Chirurgo di fama internazionale, ma anche ottimo attore, se così si può dire.
“In che senso, scusi?”
Nel senso che è stato uno dei protagonisti del docufilm in dieci episodi di Trapianti. Destini incrociati, andato in onda nel 2010 sulla piattaforma Sky.
“Ah… (ride). Devo dire che è stata una bella esperienza, non tanto sul momento quanto in quello che mi ha lasciato successivamente perché mi ha dato l’opportunità, rivedendoli, di accorgermi di cose che nell’istante in cui le stavo vivendo, mi erano sfuggite.
Penso alle parole dette da tanti pazienti, alle loro emozioni confessate davanti alla telecamera, alle loro paure. Ma penso anche ai familiari, a come vivono certe situazioni.
Cose che mi hanno portato a riflettere sulla comunicazione che si instaura tra medico, paziente e famiglia. Tante volte ci rivolgiamo alle persone usando termini e toni che sono un po’ routinari perché per noi rappresentano la quotidianità.
Invece ogni paziente, ogni famiglia ha un suo modo di vivere la malattia. La delicatezza e l’umanità nel sostenere un dialogo del genere devono essere sempre al primo posto per chi esercita la mia professione. Tornando al docufilm, invece, devo dire che abbiamo avuto la fortuna di lavorare con veri professionisti del settore, ad un certo punto non ci siamo più accorti che loro erano lì con noi. Poi sono stati bravi nel rendere situazioni così drammatiche un prodotto televisivo”.

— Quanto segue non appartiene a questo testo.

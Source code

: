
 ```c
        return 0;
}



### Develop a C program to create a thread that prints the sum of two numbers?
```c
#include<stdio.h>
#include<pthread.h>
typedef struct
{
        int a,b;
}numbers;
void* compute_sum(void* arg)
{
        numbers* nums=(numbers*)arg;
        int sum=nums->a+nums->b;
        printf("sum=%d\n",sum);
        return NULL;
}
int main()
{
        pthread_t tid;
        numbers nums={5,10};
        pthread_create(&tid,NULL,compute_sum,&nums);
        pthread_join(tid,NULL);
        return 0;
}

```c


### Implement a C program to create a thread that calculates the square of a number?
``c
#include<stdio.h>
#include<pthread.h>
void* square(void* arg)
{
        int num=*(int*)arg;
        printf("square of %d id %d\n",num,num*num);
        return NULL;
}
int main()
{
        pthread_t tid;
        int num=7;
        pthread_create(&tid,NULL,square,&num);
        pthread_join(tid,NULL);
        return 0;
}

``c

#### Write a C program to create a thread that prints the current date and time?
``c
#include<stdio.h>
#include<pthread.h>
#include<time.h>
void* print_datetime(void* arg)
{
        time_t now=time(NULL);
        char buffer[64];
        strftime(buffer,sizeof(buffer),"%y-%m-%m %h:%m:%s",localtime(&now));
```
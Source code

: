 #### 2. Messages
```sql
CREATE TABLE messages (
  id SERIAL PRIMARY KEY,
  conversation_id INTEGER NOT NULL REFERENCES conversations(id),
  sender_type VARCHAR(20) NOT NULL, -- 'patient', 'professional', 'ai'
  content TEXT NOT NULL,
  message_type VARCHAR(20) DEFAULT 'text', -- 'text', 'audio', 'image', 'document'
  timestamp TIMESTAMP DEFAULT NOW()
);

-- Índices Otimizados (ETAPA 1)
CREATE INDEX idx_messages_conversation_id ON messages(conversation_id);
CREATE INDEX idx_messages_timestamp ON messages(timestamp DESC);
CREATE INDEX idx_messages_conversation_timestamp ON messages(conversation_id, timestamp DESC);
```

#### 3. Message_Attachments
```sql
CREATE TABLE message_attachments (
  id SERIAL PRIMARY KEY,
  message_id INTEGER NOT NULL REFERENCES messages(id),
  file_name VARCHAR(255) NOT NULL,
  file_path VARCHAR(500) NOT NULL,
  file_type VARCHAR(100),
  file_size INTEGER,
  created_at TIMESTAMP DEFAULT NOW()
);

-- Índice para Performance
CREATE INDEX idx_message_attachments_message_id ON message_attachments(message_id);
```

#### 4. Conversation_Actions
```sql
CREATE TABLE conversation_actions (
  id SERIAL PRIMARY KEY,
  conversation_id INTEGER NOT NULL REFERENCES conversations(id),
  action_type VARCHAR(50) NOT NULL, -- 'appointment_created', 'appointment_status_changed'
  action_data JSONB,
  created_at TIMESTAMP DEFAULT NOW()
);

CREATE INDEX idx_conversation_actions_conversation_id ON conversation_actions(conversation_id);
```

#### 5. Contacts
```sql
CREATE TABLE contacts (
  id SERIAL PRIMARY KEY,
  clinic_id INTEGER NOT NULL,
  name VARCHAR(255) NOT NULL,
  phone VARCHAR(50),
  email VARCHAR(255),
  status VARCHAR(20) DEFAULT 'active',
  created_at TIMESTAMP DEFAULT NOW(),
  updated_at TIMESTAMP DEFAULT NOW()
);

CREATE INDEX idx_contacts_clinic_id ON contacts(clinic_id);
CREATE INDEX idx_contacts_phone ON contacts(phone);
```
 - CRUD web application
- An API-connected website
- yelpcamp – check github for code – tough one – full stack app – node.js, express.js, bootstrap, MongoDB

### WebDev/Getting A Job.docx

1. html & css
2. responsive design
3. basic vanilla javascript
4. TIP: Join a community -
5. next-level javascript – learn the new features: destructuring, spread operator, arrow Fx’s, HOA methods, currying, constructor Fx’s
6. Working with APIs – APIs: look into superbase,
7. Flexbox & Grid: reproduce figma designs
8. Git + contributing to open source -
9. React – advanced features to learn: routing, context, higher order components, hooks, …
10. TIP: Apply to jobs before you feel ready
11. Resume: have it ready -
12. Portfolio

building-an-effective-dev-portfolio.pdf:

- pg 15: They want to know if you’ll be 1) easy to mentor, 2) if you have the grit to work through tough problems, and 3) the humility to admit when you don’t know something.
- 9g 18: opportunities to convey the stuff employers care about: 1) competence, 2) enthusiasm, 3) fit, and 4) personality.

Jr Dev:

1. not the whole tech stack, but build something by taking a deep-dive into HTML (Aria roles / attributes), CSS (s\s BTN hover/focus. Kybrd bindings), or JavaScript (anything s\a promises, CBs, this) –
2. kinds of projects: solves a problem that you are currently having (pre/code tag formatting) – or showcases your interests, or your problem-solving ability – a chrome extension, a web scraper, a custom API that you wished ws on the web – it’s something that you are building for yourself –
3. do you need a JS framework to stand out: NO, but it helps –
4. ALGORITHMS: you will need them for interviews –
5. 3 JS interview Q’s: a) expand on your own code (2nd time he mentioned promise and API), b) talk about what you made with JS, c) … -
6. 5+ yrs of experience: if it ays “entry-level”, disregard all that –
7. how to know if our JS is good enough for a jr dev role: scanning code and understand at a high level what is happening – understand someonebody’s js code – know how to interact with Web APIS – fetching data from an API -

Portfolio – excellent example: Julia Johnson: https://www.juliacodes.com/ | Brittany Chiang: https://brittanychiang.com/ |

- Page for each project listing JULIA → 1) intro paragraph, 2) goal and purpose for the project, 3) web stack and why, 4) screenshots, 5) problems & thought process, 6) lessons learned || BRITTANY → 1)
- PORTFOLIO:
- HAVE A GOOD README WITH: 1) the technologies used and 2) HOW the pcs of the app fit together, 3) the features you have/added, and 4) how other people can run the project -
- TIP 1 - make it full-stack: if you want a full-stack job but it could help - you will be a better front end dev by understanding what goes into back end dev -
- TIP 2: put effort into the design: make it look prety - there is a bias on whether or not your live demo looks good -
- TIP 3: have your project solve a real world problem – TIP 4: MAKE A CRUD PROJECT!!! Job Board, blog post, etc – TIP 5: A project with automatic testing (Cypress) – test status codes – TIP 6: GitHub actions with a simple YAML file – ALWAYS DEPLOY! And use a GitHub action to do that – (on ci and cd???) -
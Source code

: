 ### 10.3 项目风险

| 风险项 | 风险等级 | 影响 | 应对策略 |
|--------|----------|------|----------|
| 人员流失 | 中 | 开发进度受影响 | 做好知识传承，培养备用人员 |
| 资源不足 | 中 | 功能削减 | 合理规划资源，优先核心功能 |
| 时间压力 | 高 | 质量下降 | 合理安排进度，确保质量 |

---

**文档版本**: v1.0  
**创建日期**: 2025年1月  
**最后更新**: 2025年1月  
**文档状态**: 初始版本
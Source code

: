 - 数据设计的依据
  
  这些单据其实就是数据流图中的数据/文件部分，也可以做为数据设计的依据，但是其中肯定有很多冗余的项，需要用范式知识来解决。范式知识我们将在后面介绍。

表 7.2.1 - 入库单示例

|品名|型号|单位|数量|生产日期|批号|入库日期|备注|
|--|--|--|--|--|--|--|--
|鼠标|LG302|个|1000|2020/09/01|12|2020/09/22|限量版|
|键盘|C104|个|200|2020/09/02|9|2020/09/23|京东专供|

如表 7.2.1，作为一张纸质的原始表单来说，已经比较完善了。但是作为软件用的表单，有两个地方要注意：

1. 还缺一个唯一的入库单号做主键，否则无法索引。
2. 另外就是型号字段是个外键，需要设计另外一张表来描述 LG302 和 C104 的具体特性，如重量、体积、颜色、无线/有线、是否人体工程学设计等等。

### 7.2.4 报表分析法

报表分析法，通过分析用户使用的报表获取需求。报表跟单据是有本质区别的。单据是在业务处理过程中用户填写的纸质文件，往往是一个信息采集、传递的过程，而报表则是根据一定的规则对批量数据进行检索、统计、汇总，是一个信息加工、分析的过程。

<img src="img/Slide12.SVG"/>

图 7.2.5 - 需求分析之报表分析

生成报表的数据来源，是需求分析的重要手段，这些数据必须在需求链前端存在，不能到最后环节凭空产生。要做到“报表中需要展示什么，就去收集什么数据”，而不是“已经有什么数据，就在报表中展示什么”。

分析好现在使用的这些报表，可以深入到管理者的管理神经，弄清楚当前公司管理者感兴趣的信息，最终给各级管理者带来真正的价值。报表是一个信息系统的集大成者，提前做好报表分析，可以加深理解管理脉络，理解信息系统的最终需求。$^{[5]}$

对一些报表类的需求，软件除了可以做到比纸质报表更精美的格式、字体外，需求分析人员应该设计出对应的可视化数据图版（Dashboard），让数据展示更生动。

Dalla serie emerge prepotentemente che la vostra vita è fatta di tante ore in sala operatoria, a volte anche dieci, dodici di fila, e che non avete orari perché il telefono può squillare sempre, da un momento all’altro. Ma è proprio così?
“Esattamente così. Ma l’ho scelta io questa vita e quindi non mi pesa. Certamente qualcosa viene sacrificata perché una giornata è fatta di 24 ore e se ne passi 12 in ospedale è logico che togli qualcosa al resto. Nel mio caso ho la fortuna di avere una famiglia che mi appoggia in tutto e per tutto.
Mia moglie e i miei due figli sanno che non sto con loro per motivi importanti e quindi capiscono i sacrifici, che anche loro, talvolta, sono costretti a fare. Porto un esempio molto pratico accaduto poche settimane fa. Io e mia moglie Cristina siamo amanti della bicicletta, eravamo andati a fare un giro quando mi è squillato il telefono per un problema molto serio con un paziente trapiantato. Sono smontato dal treno in cui ero appena salito con la bicicletta e mi sono precipitato in ospedale.
Del resto i problemi urgenti dei pazienti hanno priorità su tutto. È un sacrificio, ma quando vedi la gioia di un paziente che hai curato, tutto passa in secondo piano. Sulla durata delle operazioni, anche quella è verità, non finzione. Come facciamo? Quando si è giovani, stare in piedi per tanto tempo, non ti pesa. Adesso che ho qualche primavera in più sulle spalle ho iniziato ad allenarmi fisicamente proprio per resistere a questo tipo di stress”.
Ultima domanda. È un bolognese doc, o si sente un riminese trapiantato, scusi il gioco di parole, in Emilia?
“Rimini è la mia città. E lo sarà sempre. Lì sono cresciuto, lì ho i miei genitori, i miei suoceri e tanti amici e quando posso ci torno. Per un giorno, un week end, poco importa. Ma devo dire che anche Bologna ha tanti aspetti che mi hanno conquistato. Diciamo che ho la fortuna di poter vivere in due dei luoghi più belli d’Italia”.